All these threads are tied together. Personal triumphs and tragedies are tied up in the politics of the 1500s Bavaria and the shifting religious climate. The gorgeous abbey, its cast of oddball monks and nuns, and its treasured library are supported by taxes that eventually starve your friends in town. Many of the people in town are aware of that, and yet are also devout in their faith and their devotion to the town’s priest, drawing comfort from the fact that much of what they are going through is just part of the soul’s long passage through the Vale of Tears to the Kingdom of Heaven. But even here, Pentiment does not paint with too broad a brush, neither condescending to nor flattening its subjects. We see not just those for whom the Church is a tedious obligation, but also those for whom it presents a mortal threat. A tinker in the woods appears midway through the game to offer some thoughts he’s put together from reading and reasoning over the years, presenting a faith that is deeply felt and entirely heretical, and one that is recognizably slightly mystical forerunner of Enlightenment Deism.

This is the more mature and interesting version of “historical accuracy” than we so often get, complicating an image many of us have of the past but without resorting to facile winks at modern sensibilities. Pentiment is clearly informed by feminist history and theory, for instance, but that means it takes seriously the obstacles to a single woman inheriting property or taking up a trade in this era. Non-conformity of all sorts exists but it is perilous, and the game is very clear about why.
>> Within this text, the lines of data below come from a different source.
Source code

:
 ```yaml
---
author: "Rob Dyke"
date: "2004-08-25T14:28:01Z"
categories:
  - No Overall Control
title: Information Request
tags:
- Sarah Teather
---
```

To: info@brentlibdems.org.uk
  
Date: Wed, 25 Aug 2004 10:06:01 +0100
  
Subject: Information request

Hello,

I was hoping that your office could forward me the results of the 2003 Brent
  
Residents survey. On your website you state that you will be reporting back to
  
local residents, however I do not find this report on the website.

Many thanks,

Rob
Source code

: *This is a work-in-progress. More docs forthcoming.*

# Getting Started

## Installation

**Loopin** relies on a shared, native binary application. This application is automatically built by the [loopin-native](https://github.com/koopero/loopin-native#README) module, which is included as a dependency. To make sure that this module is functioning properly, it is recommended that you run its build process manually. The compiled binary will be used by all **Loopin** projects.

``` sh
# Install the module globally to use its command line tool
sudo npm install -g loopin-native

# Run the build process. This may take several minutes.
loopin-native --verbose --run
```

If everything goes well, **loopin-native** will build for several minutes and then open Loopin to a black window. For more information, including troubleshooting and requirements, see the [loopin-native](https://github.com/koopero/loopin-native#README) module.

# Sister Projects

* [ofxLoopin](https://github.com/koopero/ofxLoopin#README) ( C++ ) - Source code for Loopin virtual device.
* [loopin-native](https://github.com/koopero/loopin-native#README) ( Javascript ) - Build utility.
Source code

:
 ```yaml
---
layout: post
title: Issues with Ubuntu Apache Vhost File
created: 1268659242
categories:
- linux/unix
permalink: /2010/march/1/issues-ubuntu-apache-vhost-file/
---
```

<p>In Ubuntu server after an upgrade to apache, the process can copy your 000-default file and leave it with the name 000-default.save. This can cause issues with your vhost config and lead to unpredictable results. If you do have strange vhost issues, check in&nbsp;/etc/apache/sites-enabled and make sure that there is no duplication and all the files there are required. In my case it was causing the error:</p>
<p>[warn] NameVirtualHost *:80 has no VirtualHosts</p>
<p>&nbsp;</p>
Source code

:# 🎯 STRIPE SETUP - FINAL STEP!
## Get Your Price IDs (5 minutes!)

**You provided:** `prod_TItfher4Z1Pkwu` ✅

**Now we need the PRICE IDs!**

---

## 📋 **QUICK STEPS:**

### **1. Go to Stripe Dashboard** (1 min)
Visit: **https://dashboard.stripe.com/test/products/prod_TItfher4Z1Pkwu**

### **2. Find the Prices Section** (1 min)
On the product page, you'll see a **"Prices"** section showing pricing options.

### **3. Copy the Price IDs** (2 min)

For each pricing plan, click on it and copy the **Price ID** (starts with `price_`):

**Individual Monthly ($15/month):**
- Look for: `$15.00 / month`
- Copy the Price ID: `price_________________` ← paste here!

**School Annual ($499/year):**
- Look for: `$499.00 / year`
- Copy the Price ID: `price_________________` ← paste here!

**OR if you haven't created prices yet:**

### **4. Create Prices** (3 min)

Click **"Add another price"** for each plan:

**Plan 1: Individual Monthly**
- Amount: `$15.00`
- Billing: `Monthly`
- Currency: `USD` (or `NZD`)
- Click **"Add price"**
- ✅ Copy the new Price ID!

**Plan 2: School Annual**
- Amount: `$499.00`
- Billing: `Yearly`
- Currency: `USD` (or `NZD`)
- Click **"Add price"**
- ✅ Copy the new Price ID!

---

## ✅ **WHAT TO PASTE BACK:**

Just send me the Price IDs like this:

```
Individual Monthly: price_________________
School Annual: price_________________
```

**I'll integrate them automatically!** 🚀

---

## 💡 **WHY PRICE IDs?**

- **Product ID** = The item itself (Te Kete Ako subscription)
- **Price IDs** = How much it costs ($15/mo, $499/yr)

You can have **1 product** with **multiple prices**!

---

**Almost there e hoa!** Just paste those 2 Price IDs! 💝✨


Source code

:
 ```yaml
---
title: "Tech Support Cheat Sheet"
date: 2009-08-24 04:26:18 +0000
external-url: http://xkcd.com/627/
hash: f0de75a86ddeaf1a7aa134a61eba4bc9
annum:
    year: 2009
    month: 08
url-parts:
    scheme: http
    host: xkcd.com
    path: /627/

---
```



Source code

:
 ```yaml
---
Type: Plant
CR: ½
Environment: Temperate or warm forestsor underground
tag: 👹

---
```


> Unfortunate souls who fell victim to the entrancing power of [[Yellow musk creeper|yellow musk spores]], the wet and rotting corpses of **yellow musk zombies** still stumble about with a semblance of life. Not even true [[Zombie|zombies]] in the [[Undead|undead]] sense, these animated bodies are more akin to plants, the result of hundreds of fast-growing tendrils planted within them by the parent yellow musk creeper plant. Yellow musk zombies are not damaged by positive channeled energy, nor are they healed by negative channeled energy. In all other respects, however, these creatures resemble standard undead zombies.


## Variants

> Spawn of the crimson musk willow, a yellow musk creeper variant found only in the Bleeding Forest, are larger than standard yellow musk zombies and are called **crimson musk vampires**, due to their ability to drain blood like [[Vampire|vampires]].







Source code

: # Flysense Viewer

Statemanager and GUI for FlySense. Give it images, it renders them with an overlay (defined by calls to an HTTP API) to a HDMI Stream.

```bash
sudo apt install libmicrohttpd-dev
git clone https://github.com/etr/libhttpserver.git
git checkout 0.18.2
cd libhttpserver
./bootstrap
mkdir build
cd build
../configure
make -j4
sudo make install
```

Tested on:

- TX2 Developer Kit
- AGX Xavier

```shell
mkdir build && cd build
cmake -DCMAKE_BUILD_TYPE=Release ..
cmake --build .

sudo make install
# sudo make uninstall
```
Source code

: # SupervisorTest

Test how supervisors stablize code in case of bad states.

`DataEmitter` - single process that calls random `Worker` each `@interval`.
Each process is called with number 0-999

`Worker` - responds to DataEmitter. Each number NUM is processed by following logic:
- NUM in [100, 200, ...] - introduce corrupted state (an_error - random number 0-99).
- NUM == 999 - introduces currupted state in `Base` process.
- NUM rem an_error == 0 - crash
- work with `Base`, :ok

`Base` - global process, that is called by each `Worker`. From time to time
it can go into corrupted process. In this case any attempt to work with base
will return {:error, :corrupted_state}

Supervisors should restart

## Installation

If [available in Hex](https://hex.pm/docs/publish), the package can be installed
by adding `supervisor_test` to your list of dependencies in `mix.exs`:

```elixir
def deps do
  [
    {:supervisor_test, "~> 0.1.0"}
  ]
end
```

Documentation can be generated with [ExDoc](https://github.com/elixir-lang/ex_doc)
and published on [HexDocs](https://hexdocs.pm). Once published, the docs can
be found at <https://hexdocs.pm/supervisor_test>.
Likewise, Pentiment does not present a vision of medieval Bavaria as hermetically sealed off from the wider world, but it does not deny the distance and isolation of many of these communities. Early on we meet an Ethiopian Catholic monk who is treated with warm, but slightly uncomfortable curiosity as the townsfolk. But Pentiment does not reduce this topic down to the presence of absence of non-white people in the medieval European countryside. A point that it makes repeatedly is that Europe is not really even a concept that exists for most of the people you meet, for whom Venice or Tours seem as far away as the moon and Mars. How people define themselves is a political question, one that takes center stage as the game goes on and draws attention to they ways that concepts of modern nationhood were themselves a fiction drawn over histories of colonialism and cultural destruction. 

Two characters in Pentiment project themselves into a lavish painted page in a medieval manuscript as they discuss its contents. On the lefthand side of the image a nun in a flowing habit ascends halfway up a ladder to heaven as she debates with the figure of Andreas, who looks on doubtfully from his ladder or Reason, which stops short of the Kingdom of God.

These topics are handled well through a lot of good writing and dialogues but they also lie close to the heart of the different mysteries you investigate as the game goes on. As the crimes and bodies pile up across the years, all orchestrated by someone Andreas starts thinking of as the “Thread-Puller”, it’s clear that whoever is doing all this is a secret historian. Someone who knows not just the forgotten mysteries around Tassing’s original settlement and founding, but also the personal crimes and abuses that have gone hidden within the community.

It is in this final, unifying mystery that Pentiment becomes a great horror story. Characters age, die, and otherwise depart Tassing and so the list of eligible suspects dwindles until you are left with the inescapable conclusion that it must be a character you have known a long time. And yet also, from clues about the Thread-Puller you accumulate throughout the game, it is someone you do not know at all, and whose secrets you have never imagined. Someone who knows all the things from the past that history won’t admit.